Broadband cavity-enhanced absorption spectroscopy (BBCEAS) is shown to be a sensitive method for the detection of magnetic field effects (MFEs) in two flavin-based chemical reactions which are simple models for cryptochrome magnetoreceptors. The advantages of optical cavity-based detection and (pseudo-white-light) super-continuum radiation have been combined to provide full spectral coverage across the whole of the visible spectrum (425 < lambda < 700 nm). This region covers the absorbance spectra of Flavin mononucleotide (FMN) and flavin adenine dinucleotide (FAD) as well as their photogenerated radicals.
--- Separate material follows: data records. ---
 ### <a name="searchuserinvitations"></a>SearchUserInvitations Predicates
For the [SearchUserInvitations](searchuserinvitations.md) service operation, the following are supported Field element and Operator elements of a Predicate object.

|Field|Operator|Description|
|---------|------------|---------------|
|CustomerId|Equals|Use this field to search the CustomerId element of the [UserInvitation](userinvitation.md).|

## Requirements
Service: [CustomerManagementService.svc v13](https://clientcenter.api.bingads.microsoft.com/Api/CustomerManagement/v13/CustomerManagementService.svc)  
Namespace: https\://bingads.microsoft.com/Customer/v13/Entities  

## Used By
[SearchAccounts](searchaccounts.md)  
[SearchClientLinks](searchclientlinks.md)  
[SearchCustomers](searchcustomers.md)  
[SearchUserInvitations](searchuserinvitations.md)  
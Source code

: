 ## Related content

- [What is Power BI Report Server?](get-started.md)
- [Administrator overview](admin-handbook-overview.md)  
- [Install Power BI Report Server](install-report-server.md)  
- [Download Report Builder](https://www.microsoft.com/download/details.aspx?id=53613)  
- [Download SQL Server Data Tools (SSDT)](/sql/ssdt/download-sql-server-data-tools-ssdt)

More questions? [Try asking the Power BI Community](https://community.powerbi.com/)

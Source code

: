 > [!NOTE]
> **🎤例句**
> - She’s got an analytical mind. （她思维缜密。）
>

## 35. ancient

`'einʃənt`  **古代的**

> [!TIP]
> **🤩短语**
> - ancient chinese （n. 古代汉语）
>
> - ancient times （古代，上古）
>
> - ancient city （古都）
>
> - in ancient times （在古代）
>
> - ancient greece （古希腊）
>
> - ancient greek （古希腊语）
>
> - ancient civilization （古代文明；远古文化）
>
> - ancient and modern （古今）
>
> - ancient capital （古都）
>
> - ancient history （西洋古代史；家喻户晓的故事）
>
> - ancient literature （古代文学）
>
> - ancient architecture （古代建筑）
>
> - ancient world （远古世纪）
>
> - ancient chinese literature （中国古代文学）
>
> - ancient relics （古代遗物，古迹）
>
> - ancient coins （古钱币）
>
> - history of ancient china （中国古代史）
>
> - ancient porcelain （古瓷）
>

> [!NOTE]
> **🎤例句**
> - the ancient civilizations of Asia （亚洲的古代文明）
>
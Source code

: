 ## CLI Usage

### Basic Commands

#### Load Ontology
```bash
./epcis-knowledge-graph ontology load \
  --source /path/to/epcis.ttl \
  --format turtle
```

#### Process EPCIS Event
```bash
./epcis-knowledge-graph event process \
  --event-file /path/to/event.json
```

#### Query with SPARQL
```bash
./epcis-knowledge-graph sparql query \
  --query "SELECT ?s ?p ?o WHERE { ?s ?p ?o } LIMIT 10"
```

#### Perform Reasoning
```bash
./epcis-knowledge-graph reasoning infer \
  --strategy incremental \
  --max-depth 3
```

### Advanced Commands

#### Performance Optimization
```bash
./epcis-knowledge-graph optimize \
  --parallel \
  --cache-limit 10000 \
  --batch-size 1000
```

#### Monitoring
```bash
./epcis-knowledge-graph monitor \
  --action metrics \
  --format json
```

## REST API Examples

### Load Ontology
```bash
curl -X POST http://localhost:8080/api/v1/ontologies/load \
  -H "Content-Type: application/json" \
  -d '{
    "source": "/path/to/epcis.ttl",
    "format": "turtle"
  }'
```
To illustrate the power of this technique, BBCEAS has been used to record the spectral dependence of MFEs for photoinduced radical pairs formed in the intermolecular reaction of FMN with lysozyme and the intramolecular photochemistry of FAD. These reactions have been chosen for their photochemical similarities to cryptochrome proteins which have been proposed as key to the magnetic compass sense of many animals including birds. In experiments performed using low protein concentrations (10 mu M) and 1 mm optical path-lengths, absorbance changes as small as 1 x 10(-7) (representing <0.1% MFEs) have been detected with good signal-to-noise offering the prospect of sensitive MFE detection in cryptochrome.